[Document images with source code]

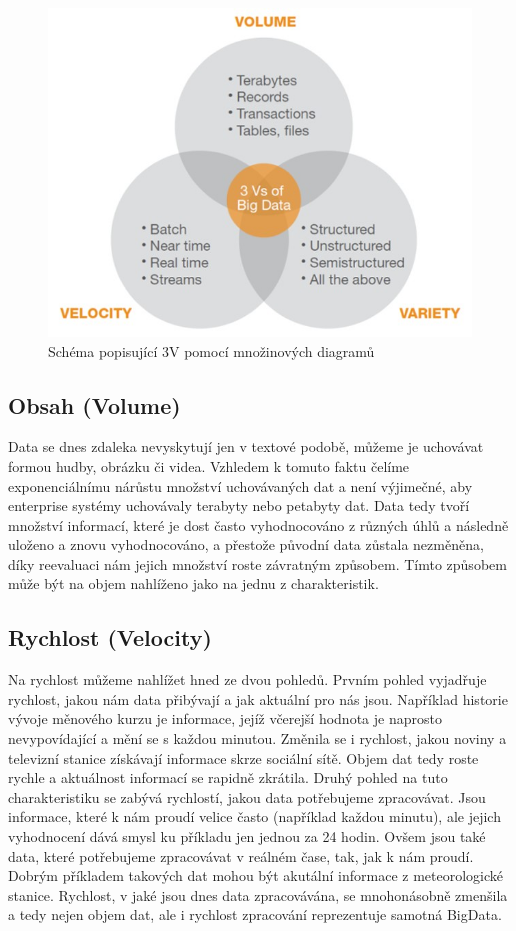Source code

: \begin{figure}[h]
\centering
\includegraphics[scale=0.6]{images/3v}
\caption{Schéma popisující 3V pomocí množinových diagramů \cite{3vimg}}
\label{fig:3v}

\end{figure}

\subsection[3v-volume]{Obsah (Volume)}
Data se dnes zdaleka nevyskytují jen v textové podobě, můžeme je uchovávat formou hudby, obrázku či videa. Vzhledem k tomuto faktu čelíme exponenciálnímu nárůstu množství uchovávaných dat a není výjimečné, aby enterprise systémy uchovávaly terabyty nebo petabyty dat. Data tedy tvoří množství informací, které je dost často vyhodnocováno z různých úhlů a následně uloženo a znovu vyhodnocováno, a přestože původní data zůstala nezměněna, díky reevaluaci nám jejich množství roste závratným způsobem. Tímto způsobem může být na objem nahlíženo jako na jednu z charakteristik. %

\subsection{Rychlost (Velocity)}
Na rychlost můžeme nahlížet hned ze dvou pohledů. Prvním pohled vyjadřuje rychlost, jakou nám data přibývají a jak aktuální pro nás jsou. Například historie vývoje měnového kurzu je informace, jejíž včerejší hodnota je naprosto nevypovídající a mění se s každou minutou. Změnila se i rychlost, jakou noviny a televizní stanice získávají informace skrze sociální sítě. Objem dat tedy roste rychle a aktuálnost informací se rapidně zkrátila. Druhý pohled na tuto charakteristiku se zabývá rychlostí, jakou data potřebujeme zpracovávat. Jsou informace, které k nám proudí velice často (například každou minutu), ale jejich vyhodnocení dává smysl ku příkladu jen jednou za 24 hodin. Ovšem jsou také data, které potřebujeme zpracovávat v reálném čase, tak, jak k nám proudí. Dobrým příkladem takových dat mohou být akutální informace z meteorologické stanice. 
Rychlost, v jaké jsou dnes data zpracovávána, se mnohonásobně zmenšila a tedy nejen objem dat, ale i rychlost zpracování reprezentuje samotná BigData.

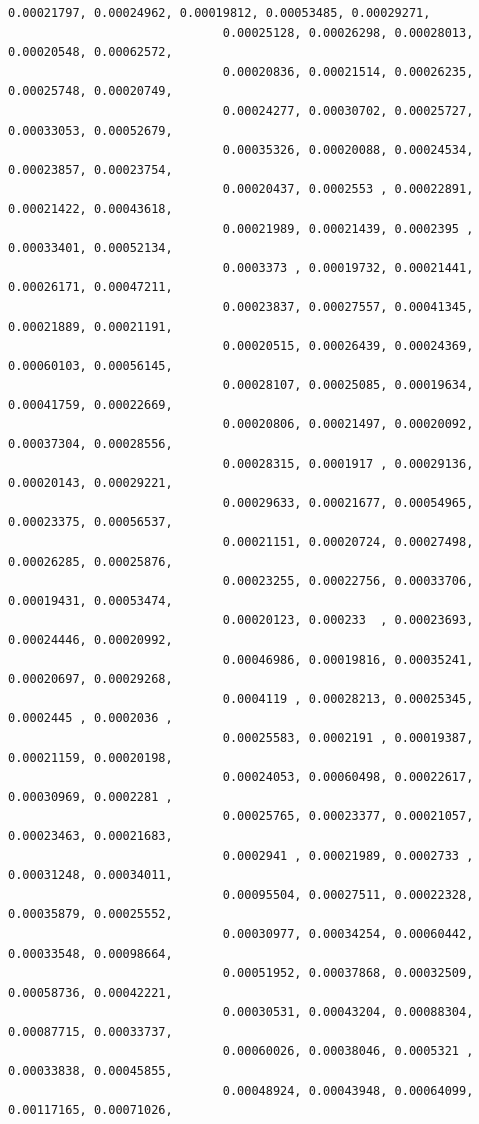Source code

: \documentclass[11pt]{article}
\begin{document}
\begin{Verbatim}[commandchars=\\\{\}]
                              0.00021797, 0.00024962, 0.00019812, 0.00053485, 0.00029271,
                              0.00025128, 0.00026298, 0.00028013, 0.00020548, 0.00062572,
                              0.00020836, 0.00021514, 0.00026235, 0.00025748, 0.00020749,
                              0.00024277, 0.00030702, 0.00025727, 0.00033053, 0.00052679,
                              0.00035326, 0.00020088, 0.00024534, 0.00023857, 0.00023754,
                              0.00020437, 0.0002553 , 0.00022891, 0.00021422, 0.00043618,
                              0.00021989, 0.00021439, 0.0002395 , 0.00033401, 0.00052134,
                              0.0003373 , 0.00019732, 0.00021441, 0.00026171, 0.00047211,
                              0.00023837, 0.00027557, 0.00041345, 0.00021889, 0.00021191,
                              0.00020515, 0.00026439, 0.00024369, 0.00060103, 0.00056145,
                              0.00028107, 0.00025085, 0.00019634, 0.00041759, 0.00022669,
                              0.00020806, 0.00021497, 0.00020092, 0.00037304, 0.00028556,
                              0.00028315, 0.0001917 , 0.00029136, 0.00020143, 0.00029221,
                              0.00029633, 0.00021677, 0.00054965, 0.00023375, 0.00056537,
                              0.00021151, 0.00020724, 0.00027498, 0.00026285, 0.00025876,
                              0.00023255, 0.00022756, 0.00033706, 0.00019431, 0.00053474,
                              0.00020123, 0.000233  , 0.00023693, 0.00024446, 0.00020992,
                              0.00046986, 0.00019816, 0.00035241, 0.00020697, 0.00029268,
                              0.0004119 , 0.00028213, 0.00025345, 0.0002445 , 0.0002036 ,
                              0.00025583, 0.0002191 , 0.00019387, 0.00021159, 0.00020198,
                              0.00024053, 0.00060498, 0.00022617, 0.00030969, 0.0002281 ,
                              0.00025765, 0.00023377, 0.00021057, 0.00023463, 0.00021683,
                              0.0002941 , 0.00021989, 0.0002733 , 0.00031248, 0.00034011,
                              0.00095504, 0.00027511, 0.00022328, 0.00035879, 0.00025552,
                              0.00030977, 0.00034254, 0.00060442, 0.00033548, 0.00098664,
                              0.00051952, 0.00037868, 0.00032509, 0.00058736, 0.00042221,
                              0.00030531, 0.00043204, 0.00088304, 0.00087715, 0.00033737,
                              0.00060026, 0.00038046, 0.0005321 , 0.00033838, 0.00045855,
                              0.00048924, 0.00043948, 0.00064099, 0.00117165, 0.00071026,

\end{Verbatim}
\end{document}
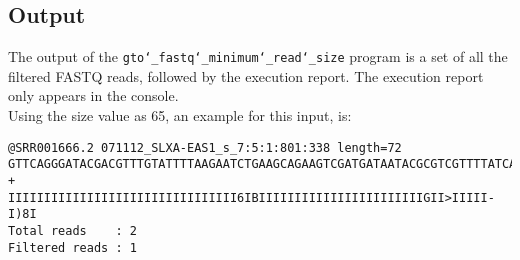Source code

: \subsection*{Output}
The output of the \texttt{gto\char`_fastq\char`_minimum\char`_read\char`_size} program is a set of all the filtered FASTQ reads, followed by the execution report.
The execution report only appears in the console.\\
Using the size value as 65, an example for this input, is:
\begin{lstlisting}
@SRR001666.2 071112_SLXA-EAS1_s_7:5:1:801:338 length=72
GTTCAGGGATACGACGTTTGTATTTTAAGAATCTGAAGCAGAAGTCGATGATAATACGCGTCGTTTTATCAT
+
IIIIIIIIIIIIIIIIIIIIIIIIIIIIIIII6IBIIIIIIIIIIIIIIIIIIIIIIIGII>IIIII-I)8I
Total reads    : 2
Filtered reads : 1
\end{lstlisting}
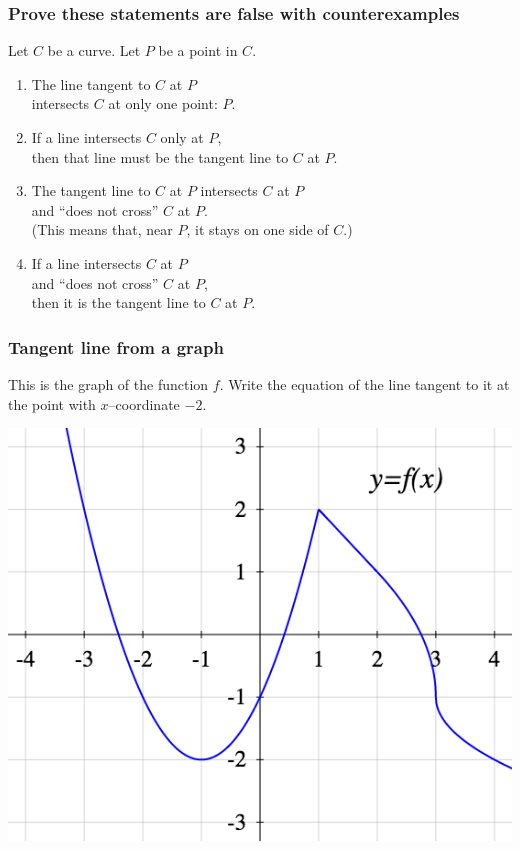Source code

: \documentclass[14pt]{beamer}
\begin{document}
\begin{frame}
	\frametitle{Prove these statements are false with counterexamples}

	Let $C$ be a curve. Let $P$ be a point in $C$.
	\vfill
	\begin{enumerate}
		\item The line tangent to $C$ at $P$ \\ intersects $C$ at only one point:
			$P$.
			\vfill

		\item If a line intersects $C$ only at $P$, \\ then that line must be the
			tangent line to $C$ at $P$.
			\vfill

		\item The tangent line to $C$ at $P$ intersects $C$ at $P$ \\ and ``does not
			cross'' $C$ at $P$. \\ (This means that, near $P$, it stays on one side of
			$C$.)
			\vfill

		\item If a line intersects $C$ at $P$ \\ and ``does not cross'' $C$ at $P$,
			\\ then it is the tangent line to $C$ at $P$.
			\vfill
	\end{enumerate}
\end{frame}

\begin{frame}[t]
	\frametitle{Tangent line from a graph}
	This is the graph of the function $f$. Write the equation of the line tangent
	to it at the point with $x$--coordinate $-2$.
	\begin{center}
		\includegraphics[scale=.4]{G4}
	\end{center}
\end{frame}
\end{document}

TASK BRIEF -
Go through the records above and return each line in which the word "frametitle" occurs.

SOLUTION FOR THIS PROBLEM -
	\frametitle{Prove these statements are false with counterexamples}
	\frametitle{Tangent line from a graph}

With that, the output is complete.